[Opening Dataset records section]

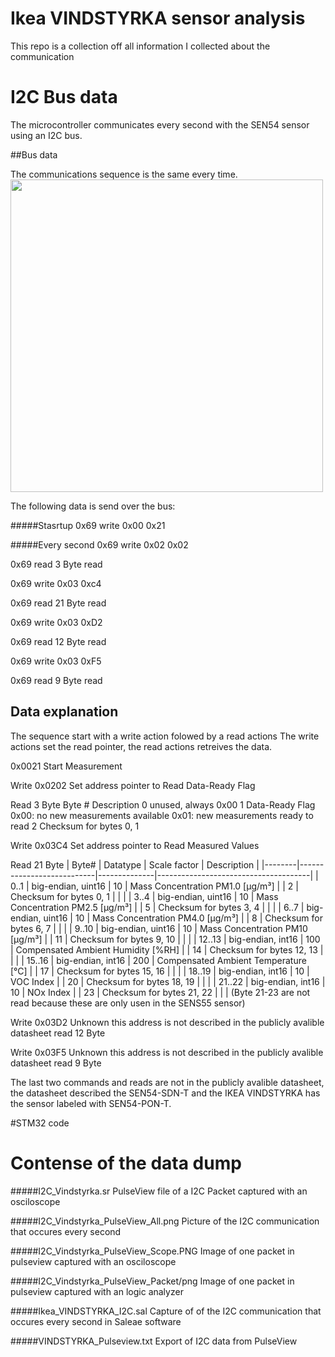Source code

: # Ikea VINDSTYRKA sensor analysis

This repo is a collection off all information I collected about the communication 

# I2C Bus data

The microcontroller communicates every second with the SEN54 sensor using an I2C bus.

##Bus data

The communications sequence is the same every time. 
<img src="I2C_Vindstyrka_PulseView_All.PNGg" width="500px">

The following data is send over the bus:

#####Stasrtup
0x69 write
0x00
0x21

#####Every second
0x69 write 
0x02
0x02

0x69 read
3 Byte read

0x69 write 
0x03
0xc4

0x69 read
21 Byte read

0x69 write 
0x03
0xD2

0x69 read
12 Byte read

0x69 write
0x03
0xF5

0x69 read
9 Byte read

## Data explanation

The sequence start with a write action folowed by a read actions
The write actions set the read pointer, the read actions retreives the data.

0x0021
Start Measurement

Write 0x0202
Set address pointer to Read Data-Ready Flag 

Read 3 Byte
Byte # Description
0 unused, always 0x00
1 Data-Ready Flag
0x00: no new measurements available
0x01: new measurements ready to read
2 Checksum for bytes 0, 1

Write 0x03C4 
Set address pointer to Read Measured Values 

Read 21 Byte
| Byte#  | Datatype                  | Scale factor | Description                          |
|--------|---------------------------|--------------|--------------------------------------|
| 0..1   | big-endian, uint16        | 10           | Mass Concentration PM1.0 [μg/m³]      |
| 2      | Checksum for bytes 0, 1   |              |                                      |
| 3..4   | big-endian, uint16        | 10           | Mass Concentration PM2.5 [μg/m³]     |
| 5      | Checksum for bytes 3, 4   |              |                                      |
| 6..7   | big-endian, uint16        | 10           | Mass Concentration PM4.0 [μg/m³]     |
| 8      | Checksum for bytes 6, 7   |              |                                      |
| 9..10  | big-endian, uint16        | 10           | Mass Concentration PM10 [μg/m³]      |
| 11     | Checksum for bytes 9, 10  |              |                                      |
| 12..13 | big-endian, int16         | 100          | Compensated Ambient Humidity [%RH]   |
| 14     | Checksum for bytes 12, 13 |              |                                      |
| 15..16 | big-endian, int16         | 200          | Compensated Ambient Temperature [°C] |
| 17     | Checksum for bytes 15, 16 |              |                                      |
| 18..19 | big-endian, int16         | 10           | VOC Index                            |
| 20     | Checksum for bytes 18, 19 |              |                                      |
| 21..22 | big-endian, int16         | 10           | NOx Index                            |
| 23     | Checksum for bytes 21, 22 |              |                                      |
(Byte 21-23 are not read because these are only usen in the SENS55 sensor)

Write 0x03D2
Unknown this address is not described in the publicly avalible datasheet
read 12 Byte 

Write 0x03F5
Unknown this address is not described in the publicly avalible datasheet
read 9 Byte 

The last two commands and reads are not in the publicly avalible datasheet, the datasheet described the SEN54-SDN-T and the IKEA VINDSTYRKA has the sensor labeled with SEN54-PON-T.

#STM32 code

# Contense of the data dump
#####I2C_Vindstyrka.sr
PulseView file of a I2C Packet captured with an osciloscope

#####I2C_Vindstyrka_PulseView_All.png
Picture of the I2C communication that occures every second

#####I2C_Vindstyrka_PulseView_Scope.PNG
Image of one packet in pulseview captured with an osciloscope

#####I2C_Vindstyrka_PulseView_Packet/png
Image of one packet in pulseview captured with an logic analyzer

#####Ikea_VINDSTYRKA_I2C.sal
Capture of of the I2C communication that occures every second in Saleae software

#####VINDSTYRKA_Pulseview.txt
Export of I2C data from PulseView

[Closing Dataset records section]

* [Description of the task]
Any images must be left out; transcribe the rest of the material exactly.

* [Task output]
Source code

: # Ikea VINDSTYRKA sensor analysis

This repo is a collection off all information I collected about the communication 

# I2C Bus data

The microcontroller communicates every second with the SEN54 sensor using an I2C bus.

##Bus data

The communications sequence is the same every time. 
<img src="I2C_Vindstyrka_PulseView_All.PNGg" width="500px">

The following data is send over the bus:

#####Stasrtup
0x69 write
0x00
0x21

#####Every second
0x69 write 
0x02
0x02

0x69 read
3 Byte read

0x69 write 
0x03
0xc4

0x69 read
21 Byte read

0x69 write 
0x03
0xD2

0x69 read
12 Byte read

0x69 write
0x03
0xF5

0x69 read
9 Byte read

## Data explanation

The sequence start with a write action folowed by a read actions
The write actions set the read pointer, the read actions retreives the data.

0x0021
Start Measurement

Write 0x0202
Set address pointer to Read Data-Ready Flag 

Read 3 Byte
Byte # Description
0 unused, always 0x00
1 Data-Ready Flag
0x00: no new measurements available
0x01: new measurements ready to read
2 Checksum for bytes 0, 1

Write 0x03C4 
Set address pointer to Read Measured Values 

Read 21 Byte
| Byte#  | Datatype                  | Scale factor | Description                          |
|--------|---------------------------|--------------|--------------------------------------|
| 0..1   | big-endian, uint16        | 10           | Mass Concentration PM1.0 [μg/m³]      |
| 2      | Checksum for bytes 0, 1   |              |                                      |
| 3..4   | big-endian, uint16        | 10           | Mass Concentration PM2.5 [μg/m³]     |
| 5      | Checksum for bytes 3, 4   |              |                                      |
| 6..7   | big-endian, uint16        | 10           | Mass Concentration PM4.0 [μg/m³]     |
| 8      | Checksum for bytes 6, 7   |              |                                      |
| 9..10  | big-endian, uint16        | 10           | Mass Concentration PM10 [μg/m³]      |
| 11     | Checksum for bytes 9, 10  |              |                                      |
| 12..13 | big-endian, int16         | 100          | Compensated Ambient Humidity [%RH]   |
| 14     | Checksum for bytes 12, 13 |              |                                      |
| 15..16 | big-endian, int16         | 200          | Compensated Ambient Temperature [°C] |
| 17     | Checksum for bytes 15, 16 |              |                                      |
| 18..19 | big-endian, int16         | 10           | VOC Index                            |
| 20     | Checksum for bytes 18, 19 |              |                                      |
| 21..22 | big-endian, int16         | 10           | NOx Index                            |
| 23     | Checksum for bytes 21, 22 |              |                                      |
(Byte 21-23 are not read because these are only usen in the SENS55 sensor)

Write 0x03D2
Unknown this address is not described in the publicly avalible datasheet
read 12 Byte 

Write 0x03F5
Unknown this address is not described in the publicly avalible datasheet
read 9 Byte 

The last two commands and reads are not in the publicly avalible datasheet, the datasheet described the SEN54-SDN-T and the IKEA VINDSTYRKA has the sensor labeled with SEN54-PON-T.

#STM32 code

# Contense of the data dump
#####I2C_Vindstyrka.sr
PulseView file of a I2C Packet captured with an osciloscope

#####I2C_Vindstyrka_PulseView_All.png
Picture of the I2C communication that occures every second

#####I2C_Vindstyrka_PulseView_Scope.PNG
Image of one packet in pulseview captured with an osciloscope

#####I2C_Vindstyrka_PulseView_Packet/png
Image of one packet in pulseview captured with an logic analyzer

#####Ikea_VINDSTYRKA_I2C.sal
Capture of of the I2C communication that occures every second in Saleae software

#####VINDSTYRKA_Pulseview.txt
Export of I2C data from PulseView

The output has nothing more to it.